9.1 Beagle

The Beagle format was originally used for the program Beagle, and is required as an input file for various tasks in ANGSD [1].

The first three columns specify the position, the reference and the alternative allele, followed by three columns per individual that contain the genotype likelihood for each of the three genotypes. Here is an example for four loci and three individuals:

This portion of the text will have a font size of 10 pixels.
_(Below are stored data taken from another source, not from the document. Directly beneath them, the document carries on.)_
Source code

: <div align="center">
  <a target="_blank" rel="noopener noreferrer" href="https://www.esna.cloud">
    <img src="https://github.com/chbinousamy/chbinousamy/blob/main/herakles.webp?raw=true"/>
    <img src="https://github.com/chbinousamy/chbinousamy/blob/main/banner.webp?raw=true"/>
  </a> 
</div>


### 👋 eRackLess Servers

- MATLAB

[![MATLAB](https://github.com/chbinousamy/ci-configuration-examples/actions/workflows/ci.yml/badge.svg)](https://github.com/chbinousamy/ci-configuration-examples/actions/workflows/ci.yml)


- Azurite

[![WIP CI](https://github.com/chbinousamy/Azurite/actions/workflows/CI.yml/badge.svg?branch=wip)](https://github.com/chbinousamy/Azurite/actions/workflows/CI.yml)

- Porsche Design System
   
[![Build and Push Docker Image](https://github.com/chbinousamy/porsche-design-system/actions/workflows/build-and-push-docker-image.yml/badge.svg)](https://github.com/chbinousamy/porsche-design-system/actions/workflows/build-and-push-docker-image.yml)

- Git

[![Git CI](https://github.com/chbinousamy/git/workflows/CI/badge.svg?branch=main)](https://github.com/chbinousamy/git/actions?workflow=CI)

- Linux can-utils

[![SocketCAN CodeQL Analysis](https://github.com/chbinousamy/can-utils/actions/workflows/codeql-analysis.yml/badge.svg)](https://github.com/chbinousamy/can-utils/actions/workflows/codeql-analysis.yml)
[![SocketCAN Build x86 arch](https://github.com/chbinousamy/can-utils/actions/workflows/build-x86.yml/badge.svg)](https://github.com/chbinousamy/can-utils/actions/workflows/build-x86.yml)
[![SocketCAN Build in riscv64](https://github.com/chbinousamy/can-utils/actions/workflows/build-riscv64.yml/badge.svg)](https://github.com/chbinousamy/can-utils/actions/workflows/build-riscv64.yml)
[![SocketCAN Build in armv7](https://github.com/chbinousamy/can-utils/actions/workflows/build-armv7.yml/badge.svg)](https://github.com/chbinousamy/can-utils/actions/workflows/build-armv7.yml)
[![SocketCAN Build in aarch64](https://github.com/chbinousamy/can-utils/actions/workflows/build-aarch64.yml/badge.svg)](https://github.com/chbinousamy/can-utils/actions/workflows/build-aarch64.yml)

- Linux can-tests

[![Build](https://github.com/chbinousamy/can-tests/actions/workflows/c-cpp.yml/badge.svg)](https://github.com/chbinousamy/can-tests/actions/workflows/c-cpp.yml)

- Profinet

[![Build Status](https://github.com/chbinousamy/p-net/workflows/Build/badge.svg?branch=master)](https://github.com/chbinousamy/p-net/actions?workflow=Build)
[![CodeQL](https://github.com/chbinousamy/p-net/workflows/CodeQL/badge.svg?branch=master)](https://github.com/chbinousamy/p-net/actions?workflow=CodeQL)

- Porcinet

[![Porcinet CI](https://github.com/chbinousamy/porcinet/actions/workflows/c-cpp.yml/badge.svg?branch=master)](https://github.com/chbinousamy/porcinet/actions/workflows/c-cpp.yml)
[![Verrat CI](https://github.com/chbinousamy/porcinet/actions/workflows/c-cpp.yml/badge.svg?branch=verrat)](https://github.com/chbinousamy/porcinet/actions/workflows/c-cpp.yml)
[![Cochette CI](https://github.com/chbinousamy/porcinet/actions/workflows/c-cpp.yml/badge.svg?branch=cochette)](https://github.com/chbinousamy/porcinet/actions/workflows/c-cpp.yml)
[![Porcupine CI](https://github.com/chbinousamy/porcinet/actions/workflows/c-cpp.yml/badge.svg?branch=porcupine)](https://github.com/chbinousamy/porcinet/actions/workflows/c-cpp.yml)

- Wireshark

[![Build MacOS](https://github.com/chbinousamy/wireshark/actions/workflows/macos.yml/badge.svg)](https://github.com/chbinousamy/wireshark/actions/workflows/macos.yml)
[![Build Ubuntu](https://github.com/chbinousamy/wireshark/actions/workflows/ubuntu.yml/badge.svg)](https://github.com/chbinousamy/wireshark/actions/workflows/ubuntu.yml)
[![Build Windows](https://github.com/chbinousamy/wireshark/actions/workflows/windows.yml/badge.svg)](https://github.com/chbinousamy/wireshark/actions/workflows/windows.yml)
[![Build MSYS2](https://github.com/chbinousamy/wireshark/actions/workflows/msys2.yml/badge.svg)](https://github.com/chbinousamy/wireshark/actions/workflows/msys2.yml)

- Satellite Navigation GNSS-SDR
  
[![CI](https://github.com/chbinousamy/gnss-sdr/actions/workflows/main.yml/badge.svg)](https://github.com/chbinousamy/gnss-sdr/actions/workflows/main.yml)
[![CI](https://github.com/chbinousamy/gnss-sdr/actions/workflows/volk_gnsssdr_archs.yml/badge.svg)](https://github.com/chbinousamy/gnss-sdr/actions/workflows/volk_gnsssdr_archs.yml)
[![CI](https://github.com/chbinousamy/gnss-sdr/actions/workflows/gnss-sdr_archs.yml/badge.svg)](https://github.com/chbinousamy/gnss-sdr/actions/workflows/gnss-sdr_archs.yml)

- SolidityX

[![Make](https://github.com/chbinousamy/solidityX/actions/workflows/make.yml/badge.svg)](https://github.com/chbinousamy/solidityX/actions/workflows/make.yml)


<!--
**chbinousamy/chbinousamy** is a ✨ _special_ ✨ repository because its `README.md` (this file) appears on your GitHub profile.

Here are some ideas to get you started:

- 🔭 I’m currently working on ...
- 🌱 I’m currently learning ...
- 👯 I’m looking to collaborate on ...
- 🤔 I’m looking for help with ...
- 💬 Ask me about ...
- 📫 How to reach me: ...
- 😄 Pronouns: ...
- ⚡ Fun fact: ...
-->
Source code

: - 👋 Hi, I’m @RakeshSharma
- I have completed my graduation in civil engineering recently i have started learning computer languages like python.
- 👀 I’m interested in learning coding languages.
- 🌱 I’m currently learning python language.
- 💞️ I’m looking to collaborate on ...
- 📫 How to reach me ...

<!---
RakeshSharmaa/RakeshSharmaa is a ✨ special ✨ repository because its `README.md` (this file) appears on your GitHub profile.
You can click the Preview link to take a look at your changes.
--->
marker allele1 allele12 Ind0 Ind0 Ind0 Ind1 Ind1 Ind1 Ind2 Ind2 Ind2
chr1_1 A C 0.941177 0.058822 0.000001 0.799685 0.199918 0.000397 0.666316 0.333155
chr1_2 G T 0.709983 0.177493 0.112525 0.941178 0.058822 0.000000 0.665554 0.332774 0.001672
chr1_3 C A 0.855993 0.106996 0.037010 0.333333 0.333333 0.333333 0.799971 0.333155
chr1_5 T A 0.835380 0.104420 0.060201 0.799685 0.199918 0.000397 0.333333 0.333333

Because ANGSD requires the genotype likelihoods per individual to sum to one, ATLAS normalizes them accordingly. In case of haploid genotypes, ATLAS still uses three columns per individual, but set the third genotype likelihood (for the homozygous alternative genotype) to zero. This is required for certain downstream tools, e.g. FastNGSAdmix. For other applications, this might not make sense, so Beagle files for haploid chromosomes should be handled with care.